● **Exercise directions**:
Based on the listing below, report how many lines contain the word "fascicule". Nothing but the number, please.

● **Dataset extract**:
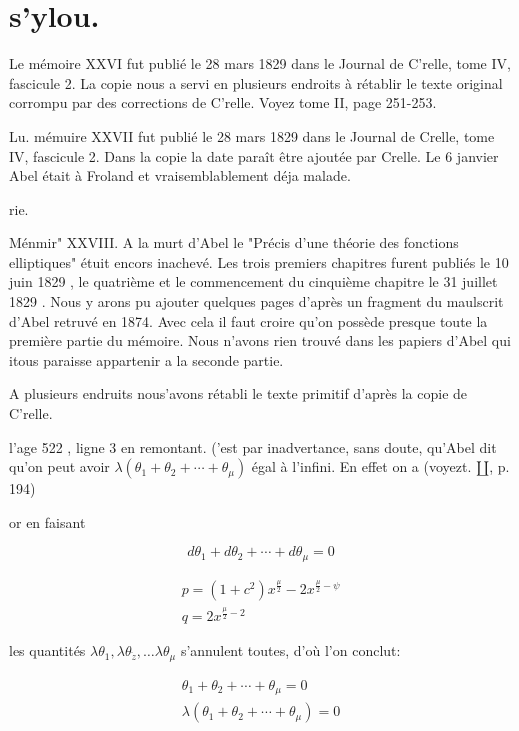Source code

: \documentclass{article}
\begin{document}
\section*{s'ylou.}

Le mémoire XXVI fut publié le 28 mars 1829 dans le Journal de C'relle, tome IV, fascicule 2. La copie nous a servi en plusieurs endroits à rétablir le texte original corrompu par des corrections de C'relle. Voyez tome II, page 251-253.

Lu. mémuire XXVII fut publié le 28 mars 1829 dans le Journal de Crelle, tome IV, fascicule 2. Dans la copie la date paraît être ajoutée par Crelle. Le 6 janvier Abel était à Froland et vraisemblablement déja malade.

rie.

Ménmir" XXVIII. A la murt d'Abel le "Précis d'une théorie des fonctions elliptiques" étuit encors inachevé. Les trois premiers chapitres furent publiés le 10 juin 1829 , le quatrième et le commencement du cinquième chapitre le 31 juillet 1829 . Nous y arons pu ajouter quelques pages d'après un fragment du maulscrit d'Abel retruvé en 1874. Avec cela il faut croire qu'on possède presque toute la première partie du mémoire. Nous n'avons rien trouvé dans les papiers d'Abel qui itous paraisse appartenir a la seconde partie.

A plusieurs endruits nous'avons rétabli le texte primitif d'après la copie de C'relle.

l'age 522 , ligne 3 en remontant. ('est par inadvertance, sans doute, qu'Abel dit qu'on peut avoir \(\lambda\left(\theta_{1}+\theta_{2}+\cdots+\theta_{\mu}\right)\) égal à l'infini. En effet on a (voyezt. \(\amalg\), p. 194)

or en faisant

\[
d \theta_{1}+d \theta_{2}+\cdots+d \theta_{\mu}=0
\]

\[
\begin{gathered}
p=\left(1+c^{2}\right) x^{\frac{\mu}{2}}-2 x^{\frac{\mu}{2}-\psi} \\
q=2 x^{\frac{\mu}{2}-2}
\end{gathered}
\]

les quantités \(\lambda \theta_{1}, \lambda \theta_{\ddot{z}}, \ldots \lambda \theta_{\mu}\) s'annulent toutes, d'où l'on conclut:

\[
\begin{gathered}
\theta_{1}+\theta_{2}+\cdots+\theta_{\mu}=0 \\
\lambda\left(\theta_{1}+\theta_{2}+\cdots+\theta_{\mu}\right)=0
\end{gathered}
\]
\end{document}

● **Solution**:
2